Open worden341 opened 7 years ago

worden341 commented 7 years ago

I generally can't use your otherwise nifty program because usually the tables I need to repack are large, and the program causes a surge of disk I/O that unacceptably impacts system responsiveness. If you had an option to somehow throttle the rate of progress then I could likely use it.

jwg2s commented 5 years ago

@worden341 did you have any success finding a way to determine progress of the repack process? Sometimes you're just sitting and waiting for hours, and you have no idea how long the entire process might take (hours vs days for example)

mikkorantalainen commented 5 years ago

Could you just ionice -c 3 the repack process? Of course, that obviously requires a good kernel and IO scheduler that actually supports IO priorities.

worden341 commented 4 years ago

No that does not work because the actual IO and cpu and everything else is actually done by PostgreSQL, not pg_repack.

gabegorelick commented 4 years ago

It would be nice (no pun intended) if pg_repack could throttle itself when copying tuples, e.g. by splitting up the INSERT into multiple chunks.

You can try throttling index creation with work_mem/maintenance_work_mem, but that may actually be worse for I/O as more has to be spilled to disk.

https://wiki.postgresql.org/wiki/Priorities has more info.

rshadow commented 2 years ago

I have the same problem. So the tool is not ready for production if you have large tables and a high load. It rests on the IO limit and affects the operation of the database.

MichaelDBA commented 2 years ago

I don't see what the fuss is about? There is significant load generated with regular VACUUM FULLs. What's the big diff?

fuyar commented 1 year ago

With gh-ost for MySQL you can throttle to be more gentle on I/Os and WAL generation (+replication).

It would be nice if pg_repack added this is that every one is saying I think.

DavidGzzMilan commented 1 year ago

The performance benefits of removing the bloat from tables and indexes are evident; however, there are some projects where people prefer living with the bloat instead of trying to repack because of the IO demand. Having some options to tweak it and control the progress definitely will be a great add-on to this wonderful tool.

kustodian commented 1 month ago

Being able to set some kind of throttling would be awesome, especially in cases of big tables that take hours to repack because they can generate a lot of IO that would make the whole DB extremely slow.

andreasscherbaum commented 1 month ago

There is significant load generated with regular VACUUM FULLs.

This can be slowed down, using a variety of parameters. By default these settings are off, and VACUUM runs at full speed.

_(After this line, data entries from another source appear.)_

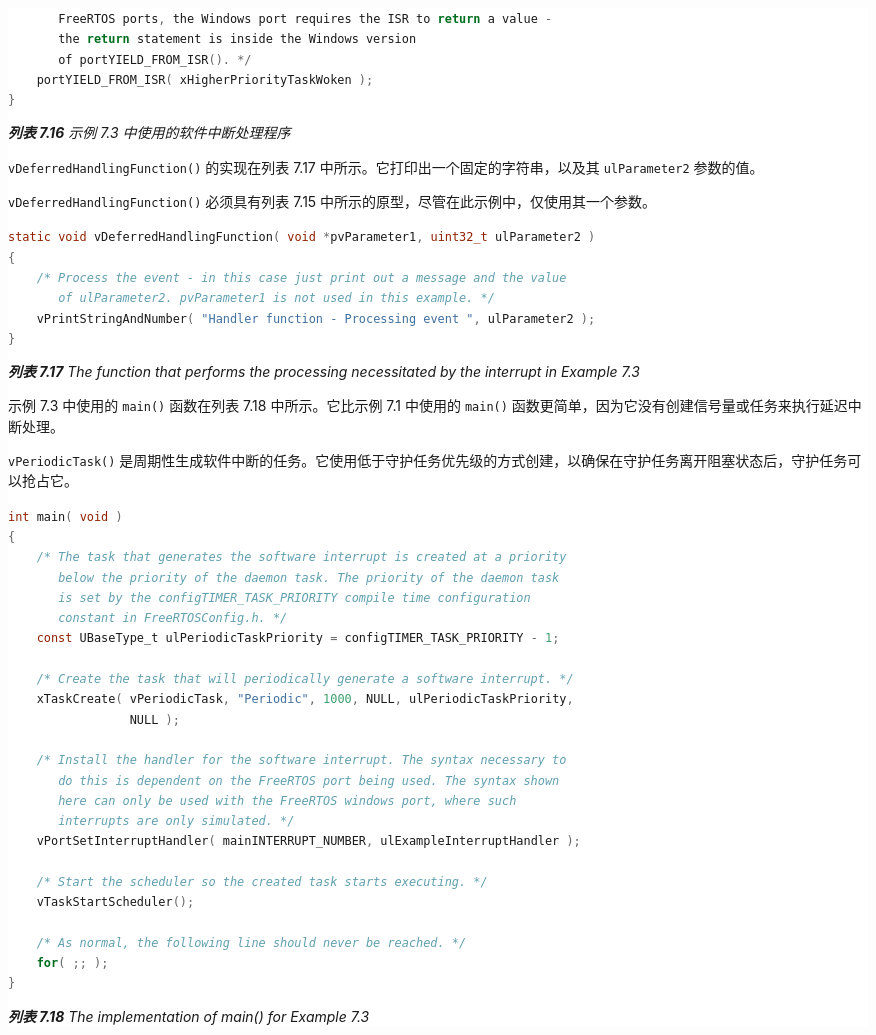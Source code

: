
 ```c
       FreeRTOS ports, the Windows port requires the ISR to return a value -
       the return statement is inside the Windows version
       of portYIELD_FROM_ISR(). */
    portYIELD_FROM_ISR( xHigherPriorityTaskWoken );
}
```
***列表 7.16*** *示例 7.3 中使用的软件中断处理程序*

`vDeferredHandlingFunction()` 的实现在列表 7.17 中所示。它打印出一个固定的字符串，以及其 `ulParameter2` 参数的值。

`vDeferredHandlingFunction()` 必须具有列表 7.15 中所示的原型，尽管在此示例中，仅使用其一个参数。

<a name="list7.17" title="Listing 7.17 The function that performs the processing necessitated by the interrupt in Example 7.3"></a>

```c
static void vDeferredHandlingFunction( void *pvParameter1, uint32_t ulParameter2 )
{
    /* Process the event - in this case just print out a message and the value
       of ulParameter2. pvParameter1 is not used in this example. */
    vPrintStringAndNumber( "Handler function - Processing event ", ulParameter2 );
}
```
***列表 7.17*** *The function that performs the processing necessitated by the interrupt in Example 7.3*

示例 7.3 中使用的 `main()` 函数在列表 7.18 中所示。它比示例 7.1 中使用的 `main()` 函数更简单，因为它没有创建信号量或任务来执行延迟中断处理。

`vPeriodicTask()` 是周期性生成软件中断的任务。它使用低于守护任务优先级的方式创建，以确保在守护任务离开阻塞状态后，守护任务可以抢占它。

<a name="list7.18" title="Listing 7.18 The implementation of main() for Example 7.3"></a>

```c
int main( void )
{
    /* The task that generates the software interrupt is created at a priority
       below the priority of the daemon task. The priority of the daemon task
       is set by the configTIMER_TASK_PRIORITY compile time configuration
       constant in FreeRTOSConfig.h. */
    const UBaseType_t ulPeriodicTaskPriority = configTIMER_TASK_PRIORITY - 1;

    /* Create the task that will periodically generate a software interrupt. */
    xTaskCreate( vPeriodicTask, "Periodic", 1000, NULL, ulPeriodicTaskPriority,
                 NULL );

    /* Install the handler for the software interrupt. The syntax necessary to
       do this is dependent on the FreeRTOS port being used. The syntax shown
       here can only be used with the FreeRTOS windows port, where such
       interrupts are only simulated. */
    vPortSetInterruptHandler( mainINTERRUPT_NUMBER, ulExampleInterruptHandler );

    /* Start the scheduler so the created task starts executing. */
    vTaskStartScheduler();

    /* As normal, the following line should never be reached. */
    for( ;; );
}
```
***列表 7.18*** *The implementation of main() for Example 7.3*
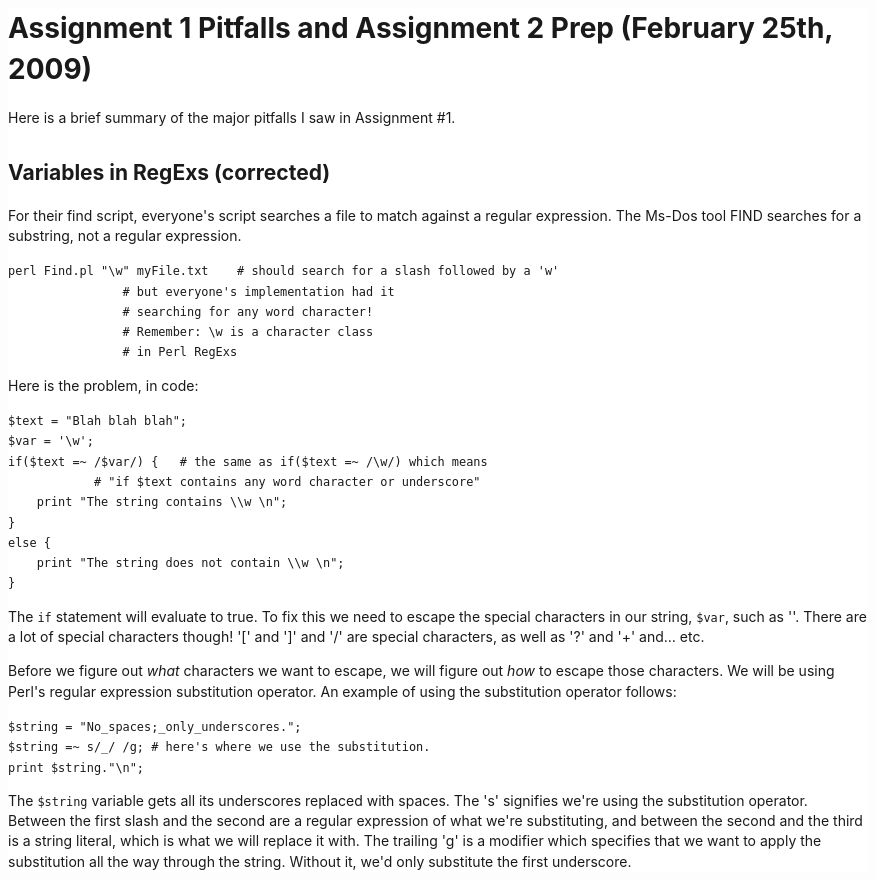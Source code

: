 # Assignment 1 Pitfalls and Assignment 2 Prep (February 25th, 2009)

Here is a brief summary of the major pitfalls I saw in Assignment #1.

## Variables in RegExs (corrected)

For their find script, everyone's script searches a file to match against a regular expression. The Ms-Dos tool FIND searches for a substring, not a regular expression.

    perl Find.pl "\w" myFile.txt	# should search for a slash followed by a 'w'
    				# but everyone's implementation had it
    				# searching for any word character!
    				# Remember: \w is a character class
    				# in Perl RegExs

Here is the problem, in code:

    $text = "Blah blah blah";
    $var = '\w';
    if($text =~ /$var/) {	# the same as if($text =~ /\w/) which means
    			# "if $text contains any word character or underscore"
    	print "The string contains \\w \n";
    }
    else {
    	print "The string does not contain \\w \n";
    }

The `if` statement will evaluate to true. To fix this we need to escape the special characters in our string, `$var`, such as '\'. There are a lot of special characters though! '[' and ']' and '/' are special characters, as well as '?' and '+' and… etc.

Before we figure out _what_ characters we want to escape, we will figure out _how_ to escape those characters. We will be using Perl's regular expression substitution operator. An example of using the substitution operator follows:

    $string = "No_spaces;_only_underscores.";
    $string =~ s/_/ /g; # here's where we use the substitution.
    print $string."\n";

The `$string` variable gets all its underscores replaced with spaces. The 's' signifies we're using the substitution operator. Between the first slash and the second are a regular expression of what we're substituting, and between the second and the third is a string literal, which is what we will replace it with. The trailing 'g' is a modifier which specifies that we want to apply the substitution all the way through the string. Without it, we'd only substitute the first underscore.
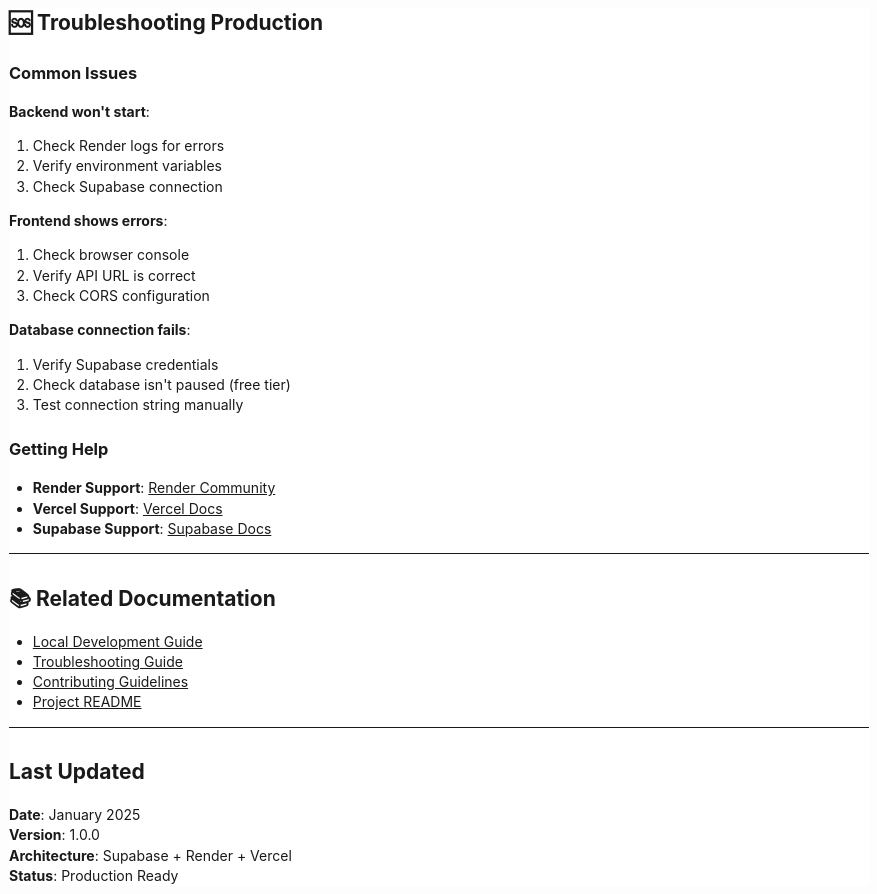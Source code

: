 ## 🆘 Troubleshooting Production

### Common Issues

**Backend won't start**:

1. Check Render logs for errors
2. Verify environment variables
3. Check Supabase connection

**Frontend shows errors**:

1. Check browser console
2. Verify API URL is correct
3. Check CORS configuration

**Database connection fails**:

1. Verify Supabase credentials
2. Check database isn't paused (free tier)
3. Test connection string manually

### Getting Help

- **Render Support**: [Render Community](https://render.com/docs)
- **Vercel Support**: [Vercel Docs](https://vercel.com/docs)
- **Supabase Support**: [Supabase Docs](https://supabase.com/docs)

---

## 📚 Related Documentation

- [Local Development Guide](./LOCAL_DEVELOPMENT.md)
- [Troubleshooting Guide](./TROUBLESHOOTING.md)
- [Contributing Guidelines](../CONTRIBUTING.md)
- [Project README](../README.md)

---

## Last Updated

**Date**: January 2025  
**Version**: 1.0.0  
**Architecture**: Supabase + Render + Vercel  
**Status**: Production Ready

zakeryooo commented 3 weeks ago

Does anyone know any sort of workaround for this (even a hacky one)? I run pg_repack on a table once every 8 weeks to recluster by a specific index, it keeps everything running perfect except for the 60 minutes while the indexes are being rebuilt during which time the entire DB it about 10-25x slower due to the create index saturating all I/O.

In this instance it doesn't matter how long the pg_repack takes, if I could make the create index only consume 10% of I/O and it take 10x longer that would be infinitely preferable.

@jwg2s @rshadow did you ever find a suitable workaround for this? Thanks!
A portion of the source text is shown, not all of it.